Existem lembranças de maratonas anteriores que se destacam para você?
Todo ano é diferente, porque todo ano é um desafio totalmente novo. Em 2004, a maratona começou com um céu azul claro e após 30 minutos uma enorme tempestade de areia. A maioria dos participantes conseguiu terminar a corrida de qualquer maneira - embora com uma visibilidade de apenas alguns metros. Algumas pessoas se perderam, mas foram encontradas depois de algumas horas - estávamos com muito mais medo do que elas.

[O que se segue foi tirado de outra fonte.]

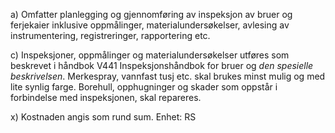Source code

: a) Omfatter planlegging og gjennomføring av inspeksjon av bruer og ferjekaier inklusive oppmålinger, materialundersøkelser, avlesing av instrumentering, registreringer, rapportering etc.

c) Inspeksjoner, oppmålinger og materialundersøkelser utføres som beskrevet i håndbok V441 Inspeksjonshåndbok for bruer og *den spesielle beskrivelsen*.
Merkespray, vannfast tusj etc. skal brukes minst mulig og med lite synlig farge. Borehull, opphugninger og skader som oppstår i forbindelse med inspeksjonen, skal repareres.

x) Kostnaden angis som rund sum. Enhet: RS

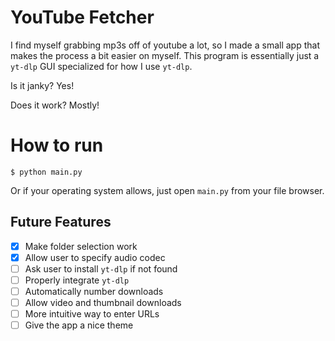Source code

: # YouTube Fetcher

I find myself grabbing mp3s off of youtube a lot, so I made a small
app that makes the process a bit easier on myself.
This program is essentially just a `yt-dlp` GUI specialized for how I use `yt-dlp`.

Is it janky? Yes!

Does it work? Mostly!

# How to run

`$ python main.py`

Or if your operating system allows, just open `main.py` from your file browser.

## Future Features

- [x] Make folder selection work
- [x] Allow user to specify audio codec
- [ ] Ask user to install `yt-dlp` if not found
- [ ] Properly integrate `yt-dlp`
- [ ] Automatically number downloads
- [ ] Allow video and thumbnail downloads
- [ ] More intuitive way to enter URLs
- [ ] Give the app a nice theme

Então, alguns anos atrás, tivemos reuniões e jantares à luz de velas, porque o gerador de energia quebrou. Foi bem romântico …
Todos os anos, no dia seguinte à maratona, organizamos a corrida infantil, quando damos uma camiseta e um pequeno brinquedo a 1.000 crianças que correm uma corrida curta. Mesmo com a ajuda dos professores das escolas para controlá-los, é quase mais difícil do que organizar a maratona de adultos … mas é incrível vê-los tão ansiosos para correr.
Por fim, há mais alguma coisa que você gostaria de dizer aos que pensam em se envolver na maratona de 2013 ou apoiar a causa da autodeterminação saharaui?
Não é apenas uma corrida, é uma experiência de vida. Se você é um corredor experiente, a maratona é uma corrida muito difícil no deserto. Caso contrário, existem corridas mais curtas para todos os gostos. E se você não é um corredor, você tem a oportunidade de participar de uma viagem muito interessante… e caminhar 5 km no deserto.
Se você estiver interessado na causa saharaui, tente procurar associações de solidariedade no seu país - elas certamente podem ajudá-lo a obter mais informações ou a se envolver diretamente em um projeto.